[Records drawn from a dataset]
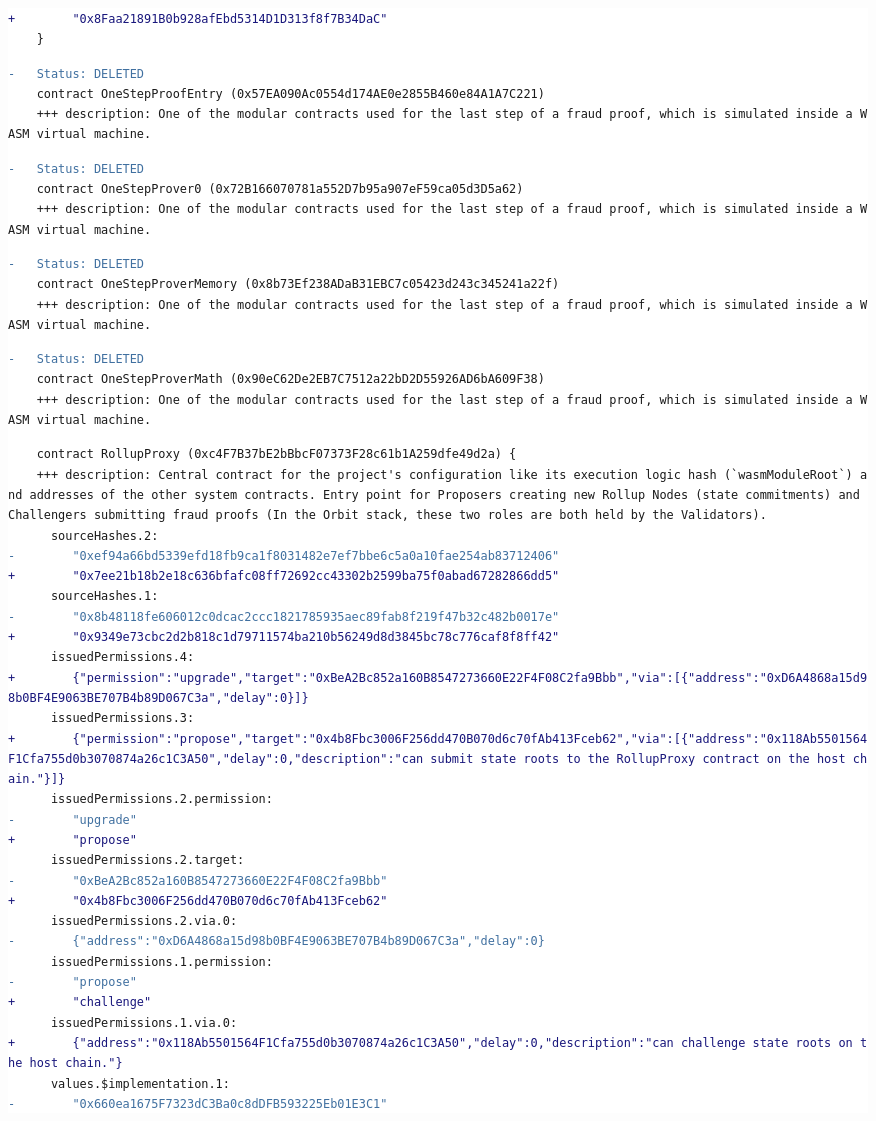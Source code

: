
 ```diff
+        "0x8Faa21891B0b928afEbd5314D1D313f8f7B34DaC"
    }
```

```diff
-   Status: DELETED
    contract OneStepProofEntry (0x57EA090Ac0554d174AE0e2855B460e84A1A7C221)
    +++ description: One of the modular contracts used for the last step of a fraud proof, which is simulated inside a WASM virtual machine.
```

```diff
-   Status: DELETED
    contract OneStepProver0 (0x72B166070781a552D7b95a907eF59ca05d3D5a62)
    +++ description: One of the modular contracts used for the last step of a fraud proof, which is simulated inside a WASM virtual machine.
```

```diff
-   Status: DELETED
    contract OneStepProverMemory (0x8b73Ef238ADaB31EBC7c05423d243c345241a22f)
    +++ description: One of the modular contracts used for the last step of a fraud proof, which is simulated inside a WASM virtual machine.
```

```diff
-   Status: DELETED
    contract OneStepProverMath (0x90eC62De2EB7C7512a22bD2D55926AD6bA609F38)
    +++ description: One of the modular contracts used for the last step of a fraud proof, which is simulated inside a WASM virtual machine.
```

```diff
    contract RollupProxy (0xc4F7B37bE2bBbcF07373F28c61b1A259dfe49d2a) {
    +++ description: Central contract for the project's configuration like its execution logic hash (`wasmModuleRoot`) and addresses of the other system contracts. Entry point for Proposers creating new Rollup Nodes (state commitments) and Challengers submitting fraud proofs (In the Orbit stack, these two roles are both held by the Validators).
      sourceHashes.2:
-        "0xef94a66bd5339efd18fb9ca1f8031482e7ef7bbe6c5a0a10fae254ab83712406"
+        "0x7ee21b18b2e18c636bfafc08ff72692cc43302b2599ba75f0abad67282866dd5"
      sourceHashes.1:
-        "0x8b48118fe606012c0dcac2ccc1821785935aec89fab8f219f47b32c482b0017e"
+        "0x9349e73cbc2d2b818c1d79711574ba210b56249d8d3845bc78c776caf8f8ff42"
      issuedPermissions.4:
+        {"permission":"upgrade","target":"0xBeA2Bc852a160B8547273660E22F4F08C2fa9Bbb","via":[{"address":"0xD6A4868a15d98b0BF4E9063BE707B4b89D067C3a","delay":0}]}
      issuedPermissions.3:
+        {"permission":"propose","target":"0x4b8Fbc3006F256dd470B070d6c70fAb413Fceb62","via":[{"address":"0x118Ab5501564F1Cfa755d0b3070874a26c1C3A50","delay":0,"description":"can submit state roots to the RollupProxy contract on the host chain."}]}
      issuedPermissions.2.permission:
-        "upgrade"
+        "propose"
      issuedPermissions.2.target:
-        "0xBeA2Bc852a160B8547273660E22F4F08C2fa9Bbb"
+        "0x4b8Fbc3006F256dd470B070d6c70fAb413Fceb62"
      issuedPermissions.2.via.0:
-        {"address":"0xD6A4868a15d98b0BF4E9063BE707B4b89D067C3a","delay":0}
      issuedPermissions.1.permission:
-        "propose"
+        "challenge"
      issuedPermissions.1.via.0:
+        {"address":"0x118Ab5501564F1Cfa755d0b3070874a26c1C3A50","delay":0,"description":"can challenge state roots on the host chain."}
      values.$implementation.1:
-        "0x660ea1675F7323dC3Ba0c8dDFB593225Eb01E3C1"
```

REQUIRED WORK: From the data above, copy out every line with the string "roots" in it.

ANSWER BELOW:
+        {"permission":"propose","target":"0x4b8Fbc3006F256dd470B070d6c70fAb413Fceb62","via":[{"address":"0x118Ab5501564F1Cfa755d0b3070874a26c1C3A50","delay":0,"description":"can submit state roots to the RollupProxy contract on the host chain."}]}
+        {"address":"0x118Ab5501564F1Cfa755d0b3070874a26c1C3A50","delay":0,"description":"can challenge state roots on the host chain."}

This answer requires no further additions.